• Brain Struct Funct · Jan 2015

    Investigating the ventral-lexical, dorsal-sublexical model of basic reading processes using diffusion tensor imaging.

    • Jacqueline Cummine, Wenjun Dai, Ron Borowsky, Layla Gould, Claire Rollans, and Carol Boliek.
    • Department of Speech Pathology and Audiology, Faculty of Rehabilitation Medicine, University of Alberta, 2-70 8205 114st, Edmonton, AB, T6G 2G4, Canada, jcummine@ualberta.ca.
    • Brain Struct Funct. 2015 Jan 1; 220 (1): 445-55.

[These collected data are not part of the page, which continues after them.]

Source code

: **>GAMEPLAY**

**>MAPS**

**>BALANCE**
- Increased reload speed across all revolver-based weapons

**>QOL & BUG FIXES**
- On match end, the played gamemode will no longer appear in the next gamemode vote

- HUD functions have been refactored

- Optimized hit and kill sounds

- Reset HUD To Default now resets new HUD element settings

    AbstractRecent results from diffusion tensor imaging (DTI) studies provide evidence of a ventral-lexical stream and a dorsal-sublexical stream associated with reading processing. We investigated the relationship between behavioural reading speed for stimuli thought to rely on either the ventral-lexical, dorsal-sublexical, or both streams and white matter via fractional anisotropy (FA) and mean diffusivity (MD) using DTI tractography. Participants (N = 32) overtly named exception words (e.g., 'one', ventral-lexical), regular words (e.g., 'won', both streams), nonwords ('wum', dorsal-sublexical) and pseudohomophones ('wun', dorsal-sublexical) in a behavioural lab. Each participant then underwent a brain scan that included a 30-directional DTI sequence. Tractography was used to extract FA and MD values from four tracts of interest: inferior longitudinal fasciculus, uncinate fasciculus, arcuate fasciculus, and inferior fronto-occipital fasciculus. Median reaction times (RTs) for reading exception words and regular words both showed a significant correlation with the FA of the uncinate fasciculus thought to underlie the ventral processing stream, such that response time decreased as FA increased. In addition, RT for exception and regular words showed a relationship with MD of the uncinate fasciculus, such that response time increased as MD increased. Multiple regression analyses revealed that exception word RT accounted for unique variability in FA of the uncinate over and above regular words. There were no robust relationships found between pseudohomophones, or nonwords, and tracts thought to underlie the dorsal processing stream. These results support the notion that word recognition, in general, and exception word reading in particular, rely on ventral-lexical brain regions.